In a recent study, researchers at the Georgia Institute of Technology, along with colleagues from the IBM Watson Research Center and the Ecole Polytechnique Federale de Lausanne in Switzerland, found that while nanotubes are extremely stiff when pulled from the ends, they give when poked in the middle. The larger the radius, the softer they become. The finding, which is important for the development of nanoelectronics, is published in the May 6, 2005 edition of the journal Physical Review Letters.
“We know from previous studies that nanotubes are very stiff in the axial direction (end to end) but very little is known about their radial elasticity, mainly because when you’re working with tubes that small it’s very difficult to poke them without pushing them beyond the point where they will be irremediably damaged,” said Elisa Riedo, assistant professor of physics at Georgia Tech.
Using an atomic force microscope (AFM) and testing it with a tip of 35 nanometers in radius, researchers lightly prodded the nanotubes to measure the elasticity.
“By making a very small indentation in the tubes, we were able to measure the radial elasticity of a number of single and multiwalled carbon nanotubes of different radii. What we found was that as we tested this technique with wider and wider nanotubes, the bigger tubes were much less stiff than the smaller tubes,” said Riedo.

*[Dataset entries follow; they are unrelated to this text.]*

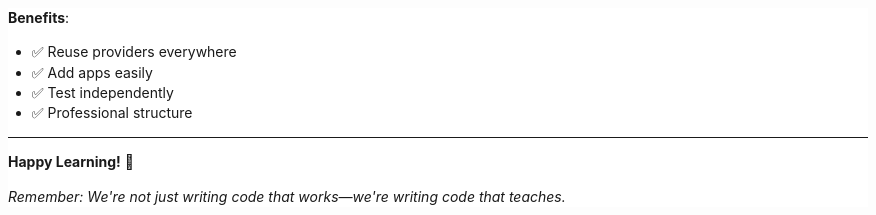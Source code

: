 **Benefits**:
- ✅ Reuse providers everywhere
- ✅ Add apps easily
- ✅ Test independently
- ✅ Professional structure

---

**Happy Learning!** 🚀

*Remember: We're not just writing code that works—we're writing code that teaches.*
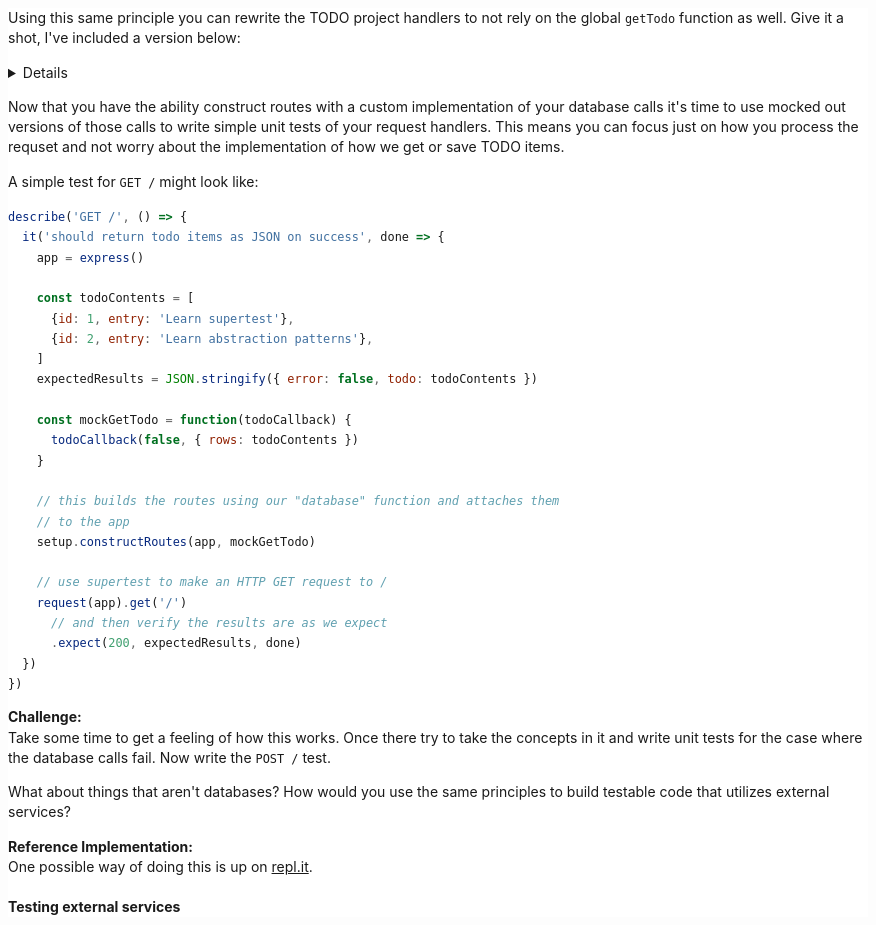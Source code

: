 Using this same principle you can rewrite the TODO project handlers to not rely
on the global `getTodo` function as well. Give it a shot, I've included a
version below:

<details></details>

Now that you have the ability construct routes with a custom implementation of
your database calls it's time to use mocked out versions of those calls to
write simple unit tests of your request handlers. This means you can focus just
on how you process the requset and not worry about the implementation of how
we get or save TODO items.

A simple test for `GET /` might look like:

```javascript
describe('GET /', () => {
  it('should return todo items as JSON on success', done => {
    app = express()

    const todoContents = [
      {id: 1, entry: 'Learn supertest'},
      {id: 2, entry: 'Learn abstraction patterns'},
    ]
    expectedResults = JSON.stringify({ error: false, todo: todoContents })

    const mockGetTodo = function(todoCallback) {
      todoCallback(false, { rows: todoContents })
    }

    // this builds the routes using our "database" function and attaches them
    // to the app
    setup.constructRoutes(app, mockGetTodo)

    // use supertest to make an HTTP GET request to /
    request(app).get('/')
      // and then verify the results are as we expect
      .expect(200, expectedResults, done)
  })
})
```

**Challenge:**  
Take some time to get a feeling of how this works. Once there
try to take the concepts in it and write unit tests for the case where the
database calls fail. Now write the `POST /` test.

What about things that aren't databases? How would you use the same principles
to build testable code that utilizes external services?

**Reference Implementation:**  
One possible way of doing this is up on
[repl.it][backend-ii].

#### Testing external services


[//]: # (TODO)
[//]: # (  - Still need slides)
[//]: # (  - This hasn't really been proofed yet and I'm _real bad_ about typos <3)
[x]: # (  - we should move all the @falun owned repl.it links to techtonica)
[//]: # (  - the backend snapshots should start move off my elephantsql.com account)
[//]: # (    at some point I'll delete the database it's using which will break the) 
[//]: # (    sample; when we _do_ rehome the sample change the following links:)
[backend-i]: https://repl.it/@techtonica/BackendTesting-I
[backend-ii]: https://glitch.com/edit/#!/zee-techtonica-backend-testing-ii?path=index.js:37:0
[backend-iii]: https://repl.it/@techtonica/BackendTesting-III
[tt-testing-intro]: /testing-and-tdd/testing-and-tdd.md
[tt-testing-frameworks]: jasmine-testing.md
[mocha-home]: https://mochajs.org/
[chai-home]: https://www.chaijs.com/
[postman-home]: https://www.getpostman.com/
[simplemock-home]: https://www.npmjs.com/package/simple-mock
[supertest-home]: https://www.npmjs.com/package/supertest
[supertest-intro]: https://codeforgeek.com/2015/07/unit-testing-nodejs-application-using-mocha/
[nock-home]: https://github.com/nock/nock
[nock-intro]: https://scotch.io/tutorials/nodejs-tests-mocking-http-requests
[postman-nav]: https://www.toolsqa.com/postman/postman-navigation/
[postman-get]: https://www.toolsqa.com/postman/response-in-postman/
[postman-post]: https://www.toolsqa.com/postman/post-request-in-postman/
[testing-http-methods]: https://assertible.com/blog/7-http-methods-every-web-developer-should-know-and-how-to-test-them
[db-testing-alt]: https://www.xaprb.com/blog/2008/08/19/how-to-unit-test-code-that-interacts-with-a-database/
[express-api]: https://expressjs.com/en/4x/api.html
[superagent-home]: https://visionmedia.github.io/superagent/
[nodejs-postgres]: https://linuxhint.com/postgresql-nodejs-tutorial/
[ejs-5]: https://eloquentjavascript.net/05_higher_order.html
[e2e]: https://testing.googleblog.com/2015/04/just-say-no-to-more-end-to-end-tests.html
[pq-query]: https://node-postgres.com/features/queries
[pq-connecting]: https://node-postgres.com/features/connecting
[pq-pooling]: https://node-postgres.com/features/pooling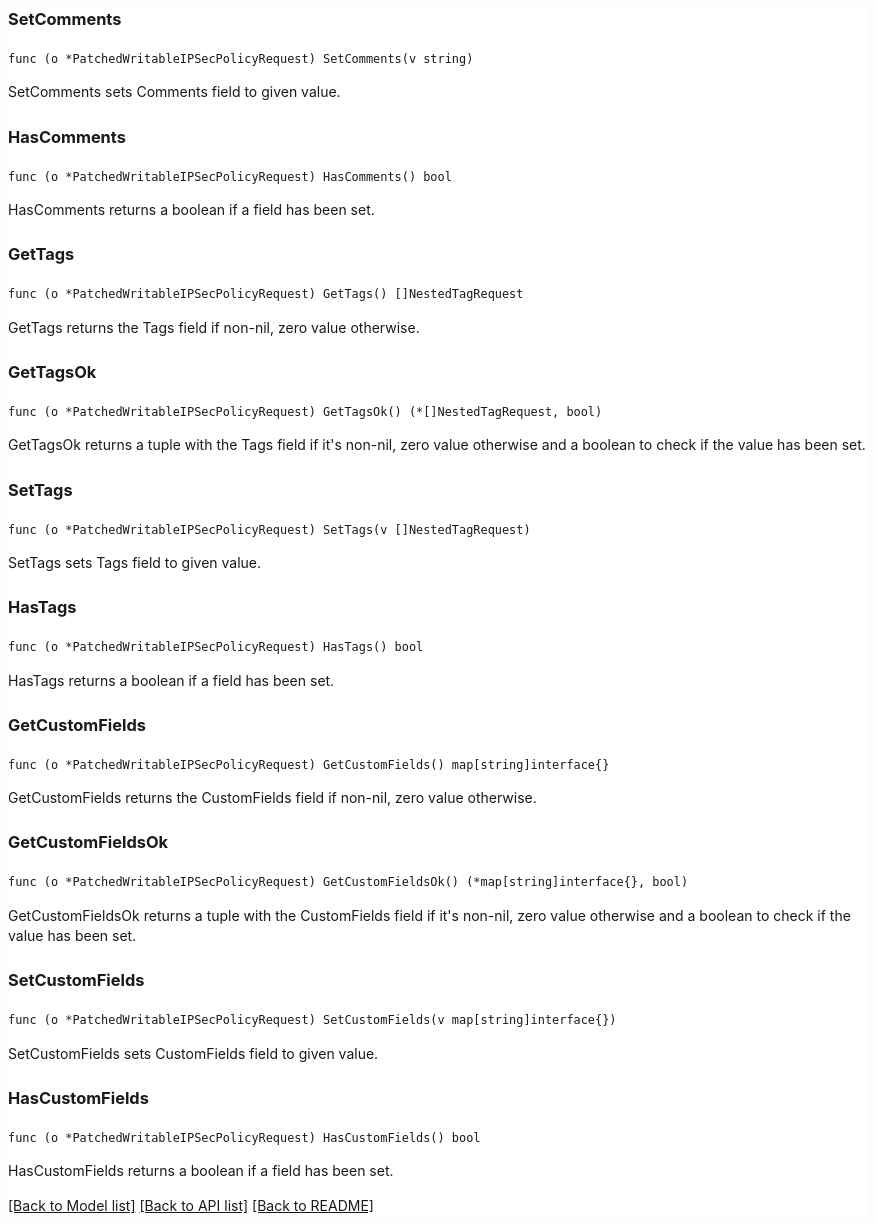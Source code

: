 ### SetComments

`func (o *PatchedWritableIPSecPolicyRequest) SetComments(v string)`

SetComments sets Comments field to given value.

### HasComments

`func (o *PatchedWritableIPSecPolicyRequest) HasComments() bool`

HasComments returns a boolean if a field has been set.

### GetTags

`func (o *PatchedWritableIPSecPolicyRequest) GetTags() []NestedTagRequest`

GetTags returns the Tags field if non-nil, zero value otherwise.

### GetTagsOk

`func (o *PatchedWritableIPSecPolicyRequest) GetTagsOk() (*[]NestedTagRequest, bool)`

GetTagsOk returns a tuple with the Tags field if it's non-nil, zero value otherwise
and a boolean to check if the value has been set.

### SetTags

`func (o *PatchedWritableIPSecPolicyRequest) SetTags(v []NestedTagRequest)`

SetTags sets Tags field to given value.

### HasTags

`func (o *PatchedWritableIPSecPolicyRequest) HasTags() bool`

HasTags returns a boolean if a field has been set.

### GetCustomFields

`func (o *PatchedWritableIPSecPolicyRequest) GetCustomFields() map[string]interface{}`

GetCustomFields returns the CustomFields field if non-nil, zero value otherwise.

### GetCustomFieldsOk

`func (o *PatchedWritableIPSecPolicyRequest) GetCustomFieldsOk() (*map[string]interface{}, bool)`

GetCustomFieldsOk returns a tuple with the CustomFields field if it's non-nil, zero value otherwise
and a boolean to check if the value has been set.

### SetCustomFields

`func (o *PatchedWritableIPSecPolicyRequest) SetCustomFields(v map[string]interface{})`

SetCustomFields sets CustomFields field to given value.

### HasCustomFields

`func (o *PatchedWritableIPSecPolicyRequest) HasCustomFields() bool`

HasCustomFields returns a boolean if a field has been set.


[[Back to Model list]](../README.md#documentation-for-models) [[Back to API list]](../README.md#documentation-for-api-endpoints) [[Back to README]](../README.md)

Riedo and colleagues began with a single-walled nanotube with a radius of only 0.2 nanometers and slowly inched, or rather nanometered, their way up to multiwalled nanotubes measuring 12 nanometers in radius. They tested 39 nanotubes in all.
“We started with single-walled nanotubes and then measured tubes with an increasing number of layers, keeping the external radius twice as large as internal radius,” said Riedo. “Our experiments show that for nanotubes with small internal radii, increasing the radii makes them softer. This means that for these tubes, the radial rigidity is controlled by the magnitude of the internal radius, whereas the number of layers plays a minor role.”
But, for the nanotubes with larger radii, the elasticity of the nanotubes is almost constant. This could mean that the softening that occurs as the internal radius of a nanotube is increased, is counterbalanced by the stiffening effect that occurs as the number of layers increases, up to the point at which the nanotube’s properties reach those of graphite, she said.
Understanding just how much these nanotubes of various sizes and layers can bend is an important step in the development of nanoelectronics and the nanowires that carry electrical current through them. Recently, a team of scientists at the University of California, Irvine, demonstrated that transistors made of single-walled nanotubes can operate at much faster speeds than traditional transistors. Knowing just how far these tubes can bend may lead to even more efficient nanowires.
Since the team kept the external radius twice the distance as the tubes’ internal radius in this round of tests, Riedo said the next step is to change this ratio and vary the number of layers, while keeping the internal radius constant and vice-versa to see how these changes affect the tubes’ elastic properties.